Implementing Retrieval Augmented Generation (RAG) from Scratch
Introduction
- Instructor: Lance Martin, Software Engineer at LangChain
- Topic: Implementing RAG (Retrieval Augmented Generation)
- Purpose: Understanding how to combine custom data with LLMs using RAG
Motivation for RAG
- Public vs. Private Data: Most of the world's data is private, while LLMs are trained on public data.
- Context Window Growth: Context windows in LLMs are expanding (e.g., from 4-8K tokens to up to 1 million tokens).
- Feeding Private Data: Growing ability to input large amounts of private data into LLMs for processing.
- Main Idea: Combining the knowledge and processing power of LLMs with private, external data.
- Components of RAG: Indexing, Retrieval, and Generation of external data.
Benefits of RAG
- Knowledge Integration: Merging LLM processing power with large-scale private data.
- Custom Applications: Feeding custom or personal data into LLMs.
Process Overview
- Indexing External Data: Building a database (SQL, relational DBs, Vector Stores, etc.).
- Query Translation: Methods to modify user questions to make them suitable for retrieval.
- Routing Questions: Directing questions to the appropriate source or database.
- Query Construction: Converting natural language queries into specific database languages (e.g., SQL, Graph DB queries).
- Indexing and Retrieval Methods: Techniques to index and retrieve documents including embeddings and search methods.

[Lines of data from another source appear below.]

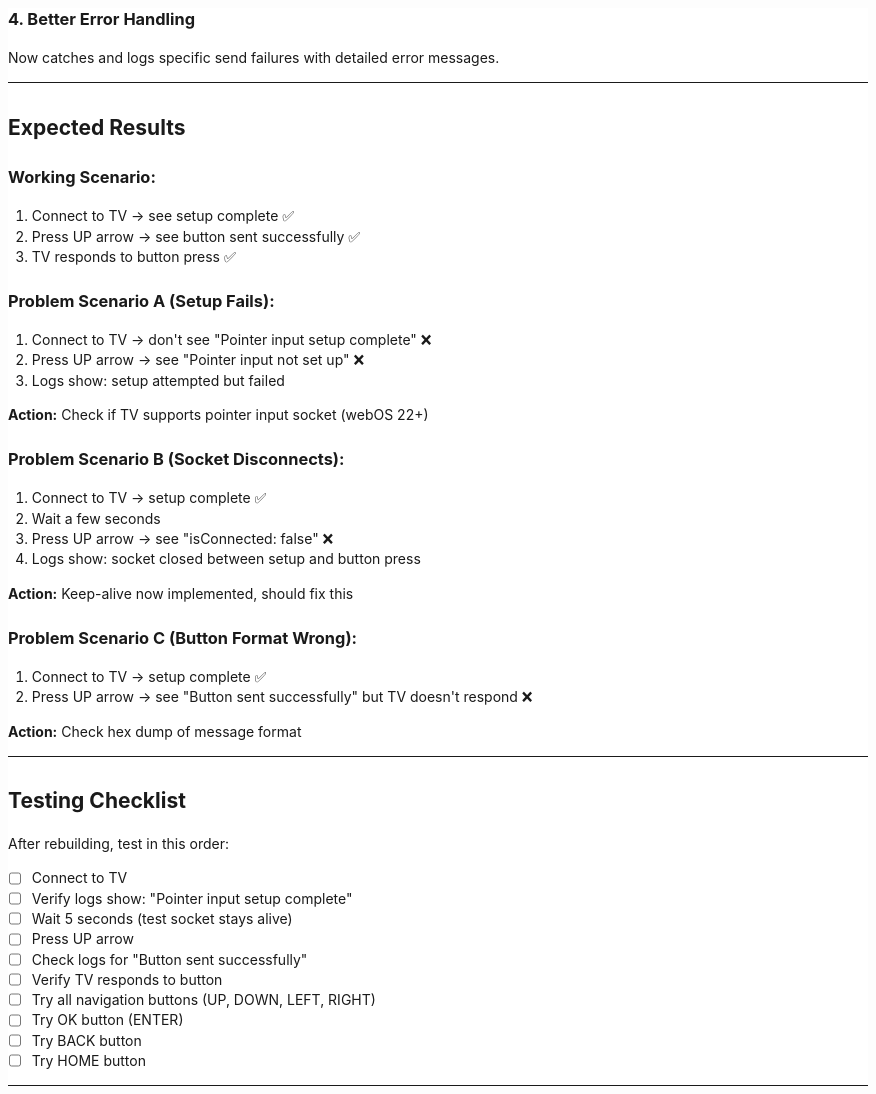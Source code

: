 ### 4. Better Error Handling
Now catches and logs specific send failures with detailed error messages.

---

## Expected Results

### Working Scenario:
1. Connect to TV → see setup complete ✅
2. Press UP arrow → see button sent successfully ✅
3. TV responds to button press ✅

### Problem Scenario A (Setup Fails):
1. Connect to TV → don't see "Pointer input setup complete" ❌
2. Press UP arrow → see "Pointer input not set up" ❌
3. Logs show: setup attempted but failed

**Action:** Check if TV supports pointer input socket (webOS 22+)

### Problem Scenario B (Socket Disconnects):
1. Connect to TV → setup complete ✅
2. Wait a few seconds
3. Press UP arrow → see "isConnected: false" ❌
4. Logs show: socket closed between setup and button press

**Action:** Keep-alive now implemented, should fix this

### Problem Scenario C (Button Format Wrong):
1. Connect to TV → setup complete ✅
2. Press UP arrow → see "Button sent successfully" but TV doesn't respond ❌

**Action:** Check hex dump of message format

---

## Testing Checklist

After rebuilding, test in this order:

- [ ] Connect to TV
- [ ] Verify logs show: "Pointer input setup complete"
- [ ] Wait 5 seconds (test socket stays alive)
- [ ] Press UP arrow
- [ ] Check logs for "Button sent successfully"
- [ ] Verify TV responds to button
- [ ] Try all navigation buttons (UP, DOWN, LEFT, RIGHT)
- [ ] Try OK button (ENTER)
- [ ] Try BACK button
- [ ] Try HOME button

---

- Generation: Producing answers from retrieved documents with a focus on active feedback and iteration.
Detailed Steps
1. Query Translation
- Methods: Query rewriting, decomposition, sub-questions.
- Routing: Directing questions to appropriate databases or indexes.
- Query Construction: Converting queries for specific databases (text to SQL, text to Cypher).
- Indexing: Splitting documents and embedding them.
- Active RAG: Feedback loops to grade and improve document retrieval and generation.
2. Generation Steps
- Prompting: Using a template to structure prompts for LLMs.
- Embedding and Querying: Examples using OpenAI embeddings to handle vector representations.
- Combining Retriever and LLM: Building chains that include retrieval and generation steps.
- Final Product: Producing a coherent answer based on retrieved documents and user queries.
3. Advanced Techniques in RAG
- Multi-query: Reframing questions for better retrieval.
- RAG Fusion: Combining retrievals from various query perspectives.
- Decomposition: Breaking down complex questions into sub-questions.
- Step-back Prompting: Abstracting questions for better retrieval.
- HyDE (Hypothetical Document Embedding): Creating hypothetical documents to improve retrieval performance.
- Routing and Semantic Routing: Using LLMs to choose data sources or database types.
- Application: Techniques are applied to real-world problems by chaining together structured prompts, models, and parsers.
Conclusion
- Relevance: Advanced RAG techniques are transforming how LLMs retrieve and process data, making them more effective in handling custom, private data.
- Tools and Methods Used: Various embeddings, retrieval methods, and routing techniques to optimize data processing with LLMs.
Note: Practical demonstrations and code snippets, using LangChain, RAG-specific models, and various DBs for a complete hands-on understanding.